Filtering attributes is one way to configure your queries. For example, assume you have an entity with the attributes FirstName and LastName. In a view entity, you combine both the first name and last name into a FullName attribute. When you select from this entity, you can specify an XPath expression that limits the data on the full attribute name.

Alternatively, you can store the parameter value in the database, then use that value in your view entity. For example, the image below is of a view entity that returns the data of the Product entity in the language of the current user.

This is done by joining an entity that has all the necessary translations and filtering it by the language of the current user. Coalesce is used to return the default language in case there is no translation is available.

This approach can also be useful for multitenant applications. If you have a multitenant system where every user has a tenant ID, you can ensure through view entities that any data that is tenant-specific will only return data for the tenant of the current user. For more information, see Multitenant Applications.

Data Security

Use the WHERE clause of a view entity to ensure only data that should be available to the user is returned. This is an alternative to the access rules you can have on both persistable entities and view entities.

Persistable entity access rules are not applied when using view entities. Instead, you must specify the access rules. You can define what users have access to while still allowing access to aggregated data. For example, you may want to know how many employees are part of each department of a company. However, you should not be able to see the detailed information of each employee. View entities allow you to give a user access to specific employee data without revealing sensitive information.

Multitenant Security

In the following example, a view entity is used to implement multitenant security. The view entity CustomersVE only returns the customers that belong to the tenant of the current user. Any additional view entity that uses CustomersVE instead of the persistable entity Customer will only get data belonging to the tenant of the user.

Instead of joining with the [%CurrentUser%] expression, this example joins with a view entity that only returns one object: the current user and related details, such active language and tenant ID. This simplifies use of user information for other view entities.

Performance

When working with large amounts of data, using the database optimizer to get required information from your database is usually faster than processing in the application itself. A database knows the data’s characteristics, and therefore can find the fastest path to access the data. It can also aggregate data in the database, minimizing unnecessary data movement.

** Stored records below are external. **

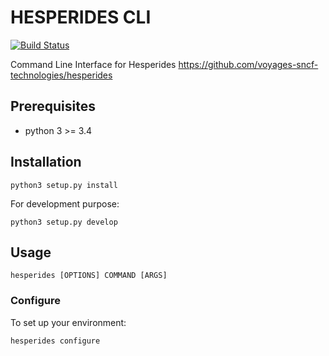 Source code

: # HESPERIDES CLI

[![Build Status](https://travis-ci.org/victorsalaun/hesperides-cli.svg?branch=master)](https://travis-ci.org/victorsalaun/hesperides-cli)

Command Line Interface for Hesperides https://github.com/voyages-sncf-technologies/hesperides

## Prerequisites

- python 3 >= 3.4

## Installation

    python3 setup.py install

For development purpose:

    python3 setup.py develop

## Usage

    hesperides [OPTIONS] COMMAND [ARGS]

### Configure

To set up your environment:

    hesperides configure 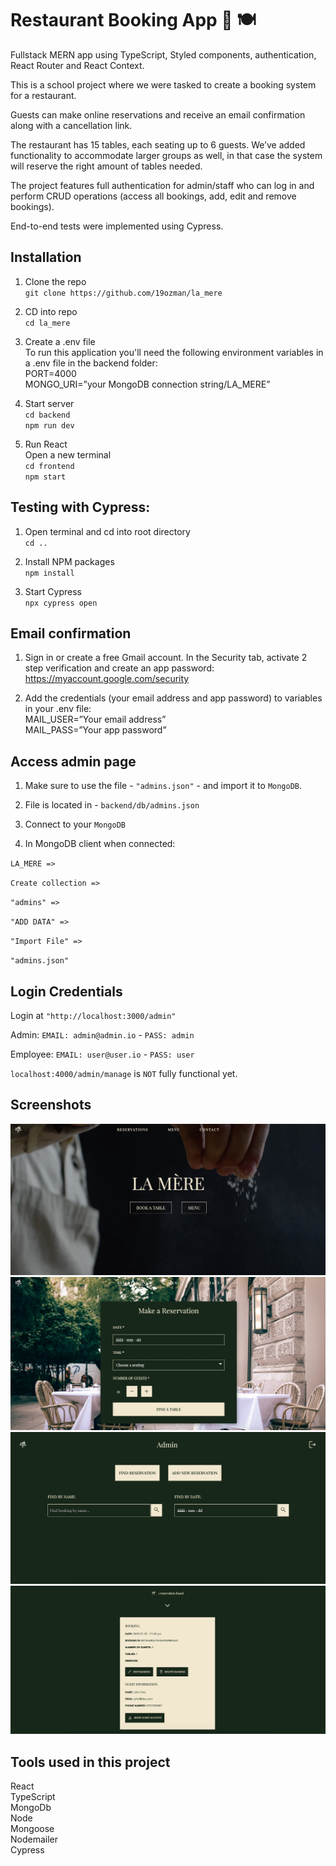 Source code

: # Restaurant Booking App 📅 🍽️
Fullstack MERN app using TypeScript, Styled components, authentication, React Router and React Context.

This is a school project where we were tasked to create a booking system for a restaurant. 

Guests can make online reservations and receive an email confirmation along with a cancellation link. 

The restaurant has 15 tables, each seating up to 6 guests. We’ve added functionality to accommodate larger groups as well, in that case the system will reserve the right amount of tables needed.

The project features full authentication for admin/staff who can log in and perform CRUD operations (access all bookings, add, edit and remove bookings). 

End-to-end tests were implemented using Cypress.

## Installation
1. Clone the repo\
`git clone https://github.com/19ozman/la_mere`

2. CD into repo\
`cd la_mere`

3. Create a .env file\
To run this application you'll need the following environment variables in a .env file in the backend folder:\
PORT=4000\
MONGO_URI=”your MongoDB connection string/LA_MERE”

4. Start server\
`cd backend`\
`npm run dev`

5. Run React \
Open a new terminal\
`cd frontend`\
`npm start`

## Testing with Cypress:
1. Open terminal and cd into root directory\
`cd ..`

2. Install NPM packages\
`npm install`

3. Start Cypress\
`npx cypress open`

## Email confirmation
1. Sign in or create a free Gmail account. In the Security tab, activate 2 step verification and create an app password:\
https://myaccount.google.com/security

2. Add the credentials (your email address and app password) to variables in your .env file:\
MAIL_USER=”Your email address”\
MAIL_PASS=”Your app password”

## Access admin page

1. Make sure to use the file - `"admins.json"` - and import it to `MongoDB`.

2. File is located in - `backend/db/admins.json`

3. Connect to your `MongoDB`

5. In MongoDB client when connected:

`LA_MERE =>`

`Create collection =>`

`"admins" =>`

`"ADD DATA" =>`

`"Import File" =>`

`"admins.json"`

## Login Credentials

Login at `"http://localhost:3000/admin"`

Admin: `EMAIL: admin@admin.io` - `PASS: admin`

Employee: `EMAIL: user@user.io` - `PASS: user`

`localhost:4000/admin/manage` is `NOT` fully functional yet.

## Screenshots
![](./frontend/public/assets/screenshot-landingpage.jpg)
![](./frontend/public/assets/screenshot-reservation.jpg)
![](./frontend/public/assets/screenshot-admin.jpg)
![](./frontend/public/assets/screenshot-admin-search.jpg)

## Tools used in this project
React\
TypeScript\
MongoDb\
Node\
Mongoose\
Nodemailer\
Cypress
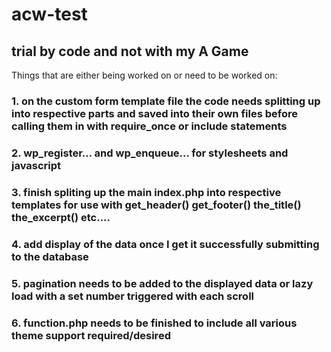 # acw-test
## trial by code and not with my A Game

Things that are either being worked on or need to be worked on:

### 1. on the custom form template file the code needs splitting up into respective parts and saved into their own files before calling them in with require_once or include statements

### 2. wp_register... and wp_enqueue... for stylesheets and javascript

### 3. finish spliting up the main index.php into respective templates for use with get_header() get_footer() the_title() the_excerpt() etc....

### 4. add display of the data once I get it successfully submitting to the database

### 5. pagination needs to be added to the displayed data or lazy load with a set number triggered with each scroll

### 6. function.php needs to be finished to include all various theme support required/desired

###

In the example above where customers are counted in age brackets, the query result contains approximately 10 objects. To determine these 10 objects, the database may need to process thousands or even millions of objects. A database can do this more efficiently if all objects are read into a Mendix Runtime for aggregation.

Understanding Query Plans

To understand the performance impact of database queries, it is best to determine the query plan the database creates. A query plan explains how the database will execute your query. For a query, the fastest way to retrieve data can be different for every call, as it depends on many factors, such as:

  • The query
  • Parameters
  • The size of your data
  • Distribution of your data
  • Availability of indexes that suit your query and parameters

Below, you see how the data for customers per age bracket is fetched by a database (read bottom up):

The database follows the below process:

  1. It reads through all customer records and determines if the customer is older than 18. It typically reads through all records, but often uses an index to increase efficiency.
  2. It sorts the data by age bracket.
  3. It groups and counts the customers in every bracket.
  4. It sorts the results again by the number of customers per bracket, in descending order.

Even though the query is using a view that also includes address information, the database ignores this information, as it is not relevant when counting customers by age.

If you set the DataStorage_QueryPlan log node to Trace, you see the query plan for your queries in the Mendix Runtime log.